It begins simply enough. A writer is looking for a subject and believes he has found it when a heavy brass cross is stolen from St Timothy's Episcopal Church in New York and discovered on the roof of the Synogogue of Evolutionary Judaism. The crime, whose symbolism is intriguing, brings together the sceptical Rev Thomas Pemberton and reformist Rabbi Sarah Blumenthall. They turn "divinity detectives", contemplating the case for God and religion amid the decay of a city and a world.

This mystery, though, is merely the doorway into others. For Sarah's father had died in the Lithuanian Holocaust and left behind an account which, juxtaposed with the narrator's own catalogues of death in three wars, takes us into the heart of a blood-flecked century. Seemingly random facts suddenly earth in pain.

But this, in turn, is contained within a greater fiction as the writer whose book this supposedly is half records and half re-imagines these events. Into his text come popular songs, prose poems, fragments of other stories, monologues by Wittgenstein, invocations of St Augustine. At one moment we are in outer space, contemplating the universe red-shifting to nowhere, the next in the depths of the ocean.

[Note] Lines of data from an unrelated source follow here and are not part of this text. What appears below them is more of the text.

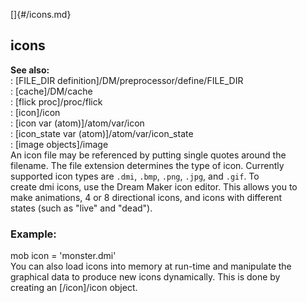 []{#/icons.md}    
## icons    
**See also:**    
:   [FILE_DIR definition]/DM/preprocessor/define/FILE_DIR    
:   [cache]/DM/cache    
:   [flick proc]/proc/flick    
:   [icon]/icon    
:   [icon var (atom)]/atom/var/icon    
:   [icon_state var (atom)]/atom/var/icon_state    
:   [image objects]/image    
An icon file may be referenced by putting single quotes around the    
filename. The file extension determines the type of icon. Currently    
supported icon types are `.dmi`, `.bmp`, `.png`, `.jpg`, and `.gif`. To    
create dmi icons, use the Dream Maker icon editor. This allows you to    
make animations, 4 or 8 directional icons, and icons with different    
states (such as \"live\" and \"dead\").    
### Example:    
mob icon = \'monster.dmi\'    
You can also load icons into memory at run-time and manipulate the    
graphical data to produce new icons dynamically. This is done by    
creating an [/icon]/icon object.  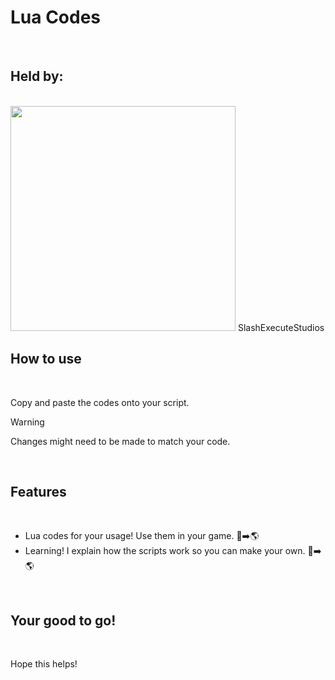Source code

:# Lua Codes
<br>

## Held by:
<br>

<img height="360" width="360" src="https://cdn.discordapp.com/attachments/1169933021152022528/1196810308640063528/d6b020b6da7ef848523cadce4b7e72ee.png?ex=65b8fb75&is=65a68675&hm=2861acdc59afdd610746b359674eae294b2e29c630ef80c597c1672e05162cea&" />
SlashExecuteStudios
<br>

## How to use
<br>

Copy and paste the codes onto your script.
<br>
> [!WARNING]
> Changes might need to be made to match your code.
<br>

## Features
<br>

- Lua codes for your usage! Use them in your game. :scroll::arrow_right::earth_americas:
- Learning! I explain how the scripts work so you can make your own. :memo::arrow_right::earth_americas:
<br>

## Your good to go!
<br>

Hope this helps!
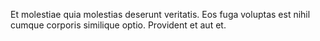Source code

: Et molestiae quia molestias deserunt veritatis. Eos fuga voluptas est nihil cumque corporis similique optio. Provident et aut et.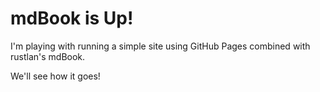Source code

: # mdBook is Up!

I'm playing with running a simple site using GitHub Pages combined with rustlan's mdBook.

We'll see how it goes!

Doctorow has always taken pleasure in bringing together unlikely ingredients. This novel takes the process to new levels. He is no Delia Smith, primly folding them together. He is the Naked Chef of fiction, arms glistening with olive oil and sweat, celebrating the colours, textures, smells of the concoction he summons up.

Into the mixture go God, time, creation, genocide, love, language, faith. Doctorow revels in the generative variety of the world while acknowledging the prescriptive zeal that seeks order at the price of humanity.

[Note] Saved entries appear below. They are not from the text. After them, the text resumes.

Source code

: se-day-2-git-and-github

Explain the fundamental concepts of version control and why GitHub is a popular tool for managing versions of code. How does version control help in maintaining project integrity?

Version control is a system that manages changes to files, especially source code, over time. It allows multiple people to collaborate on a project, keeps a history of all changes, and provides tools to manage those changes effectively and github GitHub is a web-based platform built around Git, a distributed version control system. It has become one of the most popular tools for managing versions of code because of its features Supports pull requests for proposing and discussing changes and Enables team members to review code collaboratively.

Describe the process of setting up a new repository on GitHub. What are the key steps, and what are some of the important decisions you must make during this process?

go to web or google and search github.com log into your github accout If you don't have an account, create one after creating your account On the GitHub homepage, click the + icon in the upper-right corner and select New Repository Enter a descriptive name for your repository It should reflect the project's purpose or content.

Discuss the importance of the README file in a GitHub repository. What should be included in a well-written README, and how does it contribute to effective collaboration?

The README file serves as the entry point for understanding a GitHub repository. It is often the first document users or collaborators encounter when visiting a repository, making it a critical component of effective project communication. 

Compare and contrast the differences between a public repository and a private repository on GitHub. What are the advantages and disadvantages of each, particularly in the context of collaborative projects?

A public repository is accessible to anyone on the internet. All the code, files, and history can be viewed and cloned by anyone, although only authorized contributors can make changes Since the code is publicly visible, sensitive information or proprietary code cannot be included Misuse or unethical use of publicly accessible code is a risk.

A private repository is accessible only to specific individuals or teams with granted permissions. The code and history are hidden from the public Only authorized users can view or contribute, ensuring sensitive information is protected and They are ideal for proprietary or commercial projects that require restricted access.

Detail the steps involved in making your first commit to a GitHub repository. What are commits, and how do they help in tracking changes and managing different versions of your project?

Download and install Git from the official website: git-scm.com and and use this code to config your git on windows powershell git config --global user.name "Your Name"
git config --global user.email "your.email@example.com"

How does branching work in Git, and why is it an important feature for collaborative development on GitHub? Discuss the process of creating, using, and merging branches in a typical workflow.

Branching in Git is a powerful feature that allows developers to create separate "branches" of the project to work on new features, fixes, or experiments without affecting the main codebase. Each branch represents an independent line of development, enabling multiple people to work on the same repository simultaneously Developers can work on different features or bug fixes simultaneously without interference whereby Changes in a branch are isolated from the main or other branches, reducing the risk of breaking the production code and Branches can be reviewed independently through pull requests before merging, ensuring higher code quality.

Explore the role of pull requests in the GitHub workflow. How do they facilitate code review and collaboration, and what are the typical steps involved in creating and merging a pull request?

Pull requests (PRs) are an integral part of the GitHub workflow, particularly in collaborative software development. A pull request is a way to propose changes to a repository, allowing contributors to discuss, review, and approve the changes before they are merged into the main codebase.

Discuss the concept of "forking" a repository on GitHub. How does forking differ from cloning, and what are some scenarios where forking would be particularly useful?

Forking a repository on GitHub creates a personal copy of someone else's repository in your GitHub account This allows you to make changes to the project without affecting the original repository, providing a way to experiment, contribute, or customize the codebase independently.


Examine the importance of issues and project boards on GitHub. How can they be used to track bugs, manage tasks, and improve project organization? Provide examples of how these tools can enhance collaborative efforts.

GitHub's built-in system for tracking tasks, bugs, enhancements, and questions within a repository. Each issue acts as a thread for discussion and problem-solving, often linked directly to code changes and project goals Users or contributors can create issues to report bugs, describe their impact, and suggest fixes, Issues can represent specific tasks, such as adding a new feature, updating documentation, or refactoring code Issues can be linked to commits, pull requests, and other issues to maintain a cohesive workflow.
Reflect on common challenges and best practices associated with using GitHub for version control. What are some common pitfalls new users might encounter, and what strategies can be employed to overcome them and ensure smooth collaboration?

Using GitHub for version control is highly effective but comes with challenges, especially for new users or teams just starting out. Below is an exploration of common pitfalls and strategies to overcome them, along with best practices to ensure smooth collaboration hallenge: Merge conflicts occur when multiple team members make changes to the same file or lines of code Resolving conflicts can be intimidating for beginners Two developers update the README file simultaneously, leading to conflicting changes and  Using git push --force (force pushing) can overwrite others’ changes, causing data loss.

Doubt, it suddenly seems, and not faith, may be the true redemption when belief has been the sanction for nothing but violence. At its best, religion becomes "ignorance of causes reduced to a system"; at its worst it is the root of evil. God has been "a license to kill".

In the end, the Rev Pemberton abandons his church, unable to bear a God agnostic towards suffering, enrolled in every genocidal vaudeville staged by politicians or mass murderers. Fittingly, his church becomes a theatre. And though he converts to Judaism to marry Sarah, her faith is no more than a version of Coleridge's willing suspension of disbelief. Finally, they reinvent a God who will resist his own predilection for indifference.

The weaknesses of City of God are no more than aspects of its strengths. It is a novel bright with invention, luminous with language. Sometimes images flutter down like sycamore leaves with no obvious reason for their existence beyond the writer's own enthusiasm. Perhaps that very exuberant redundancy is the source of value in a novel in which the ideologue seeks to patrol the boundaries of invention. The sheer linguistic élan of City of God is both a constant pleasure and an indication of the resources humankind can still pitch against the evidence for despair.

Who else but Doctorow would envisage digitised movies exploding through the universe, so that an alien sky will be lit by the image of Randolph Scott, the face of God flickering over a distant planet? Given the narrator's (and doubtless Doctorow's) view of movies, where better to beam them than into the void?